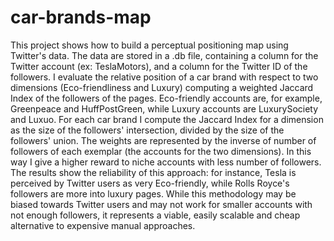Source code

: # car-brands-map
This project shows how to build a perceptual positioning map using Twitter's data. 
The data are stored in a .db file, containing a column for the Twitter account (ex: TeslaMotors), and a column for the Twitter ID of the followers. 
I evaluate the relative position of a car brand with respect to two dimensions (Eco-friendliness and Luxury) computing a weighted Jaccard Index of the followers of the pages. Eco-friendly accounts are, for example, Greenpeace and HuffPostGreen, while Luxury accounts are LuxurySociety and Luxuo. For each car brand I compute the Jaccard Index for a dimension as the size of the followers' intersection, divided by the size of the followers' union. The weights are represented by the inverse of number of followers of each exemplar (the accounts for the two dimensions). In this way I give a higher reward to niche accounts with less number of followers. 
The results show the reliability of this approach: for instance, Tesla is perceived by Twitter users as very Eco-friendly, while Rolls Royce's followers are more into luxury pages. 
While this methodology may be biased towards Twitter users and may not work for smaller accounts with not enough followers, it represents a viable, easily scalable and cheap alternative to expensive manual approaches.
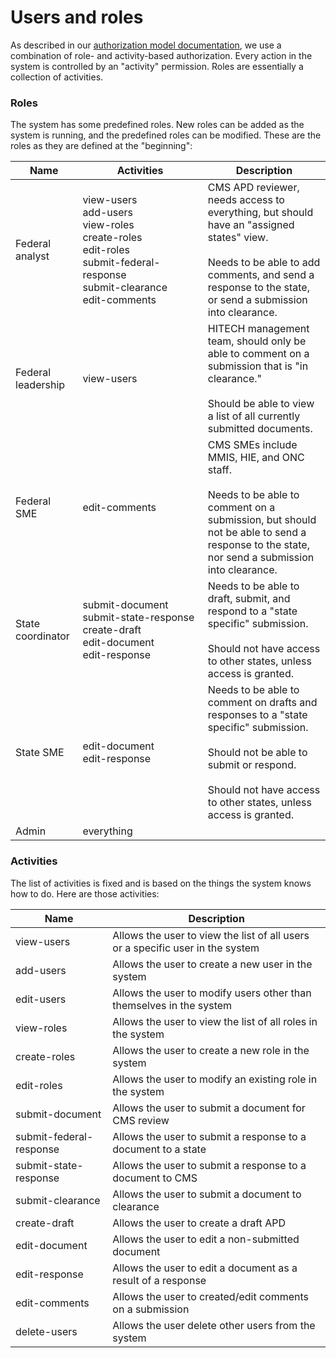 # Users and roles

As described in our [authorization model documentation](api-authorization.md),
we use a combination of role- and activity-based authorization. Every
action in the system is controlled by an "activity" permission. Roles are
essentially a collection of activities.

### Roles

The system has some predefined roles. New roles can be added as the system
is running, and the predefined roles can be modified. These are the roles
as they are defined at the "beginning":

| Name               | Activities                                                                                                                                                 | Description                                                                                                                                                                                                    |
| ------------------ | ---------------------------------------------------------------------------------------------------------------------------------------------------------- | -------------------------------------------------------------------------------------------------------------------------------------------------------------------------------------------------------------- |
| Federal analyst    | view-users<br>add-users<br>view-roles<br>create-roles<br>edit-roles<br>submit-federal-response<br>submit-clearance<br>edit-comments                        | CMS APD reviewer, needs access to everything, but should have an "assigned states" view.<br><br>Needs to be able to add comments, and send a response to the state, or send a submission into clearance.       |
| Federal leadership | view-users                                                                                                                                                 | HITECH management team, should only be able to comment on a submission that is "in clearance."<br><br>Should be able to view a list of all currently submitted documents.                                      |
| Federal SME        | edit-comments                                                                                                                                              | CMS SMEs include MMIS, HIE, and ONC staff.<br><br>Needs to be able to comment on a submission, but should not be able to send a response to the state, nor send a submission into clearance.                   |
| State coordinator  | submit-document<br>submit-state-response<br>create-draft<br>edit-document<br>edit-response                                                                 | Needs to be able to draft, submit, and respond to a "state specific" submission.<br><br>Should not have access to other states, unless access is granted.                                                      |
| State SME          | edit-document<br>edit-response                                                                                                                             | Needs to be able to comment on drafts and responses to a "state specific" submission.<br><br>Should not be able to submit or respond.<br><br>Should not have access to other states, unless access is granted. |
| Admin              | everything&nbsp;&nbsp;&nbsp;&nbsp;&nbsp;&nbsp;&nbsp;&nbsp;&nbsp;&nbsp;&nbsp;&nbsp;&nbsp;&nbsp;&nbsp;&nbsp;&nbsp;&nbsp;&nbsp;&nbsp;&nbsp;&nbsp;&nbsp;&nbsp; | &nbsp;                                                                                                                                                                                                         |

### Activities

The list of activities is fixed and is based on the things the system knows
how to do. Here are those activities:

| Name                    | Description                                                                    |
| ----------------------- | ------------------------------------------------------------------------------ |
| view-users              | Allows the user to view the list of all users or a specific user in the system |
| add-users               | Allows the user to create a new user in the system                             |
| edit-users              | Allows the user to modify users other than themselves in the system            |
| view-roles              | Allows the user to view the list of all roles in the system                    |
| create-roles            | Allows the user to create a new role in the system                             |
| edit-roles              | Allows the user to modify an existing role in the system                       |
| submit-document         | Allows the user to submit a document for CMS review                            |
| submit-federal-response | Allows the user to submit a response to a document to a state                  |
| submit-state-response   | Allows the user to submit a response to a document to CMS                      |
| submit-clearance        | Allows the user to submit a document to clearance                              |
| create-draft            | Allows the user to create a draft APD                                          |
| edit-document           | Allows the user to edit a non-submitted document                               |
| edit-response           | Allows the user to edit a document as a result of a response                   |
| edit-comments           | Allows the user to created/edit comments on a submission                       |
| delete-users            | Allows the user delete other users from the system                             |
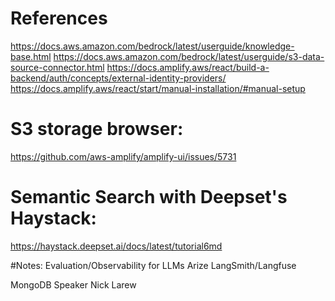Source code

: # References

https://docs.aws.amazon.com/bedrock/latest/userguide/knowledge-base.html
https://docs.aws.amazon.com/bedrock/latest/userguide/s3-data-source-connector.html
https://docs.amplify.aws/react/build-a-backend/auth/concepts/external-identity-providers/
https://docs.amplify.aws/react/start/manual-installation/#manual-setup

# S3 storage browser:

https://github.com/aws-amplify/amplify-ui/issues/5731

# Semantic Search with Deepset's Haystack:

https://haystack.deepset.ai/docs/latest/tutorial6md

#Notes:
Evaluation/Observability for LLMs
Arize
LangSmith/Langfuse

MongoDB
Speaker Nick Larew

• [WHAT THIS TASK INVOLVES]
Begin with the line that contains "Evaluation/Observability for LLMs" and set down each line exactly until the records above end, including the final line.

• [SOLUTION]
Evaluation/Observability for LLMs
Arize
LangSmith/Langfuse

MongoDB
Speaker Nick Larew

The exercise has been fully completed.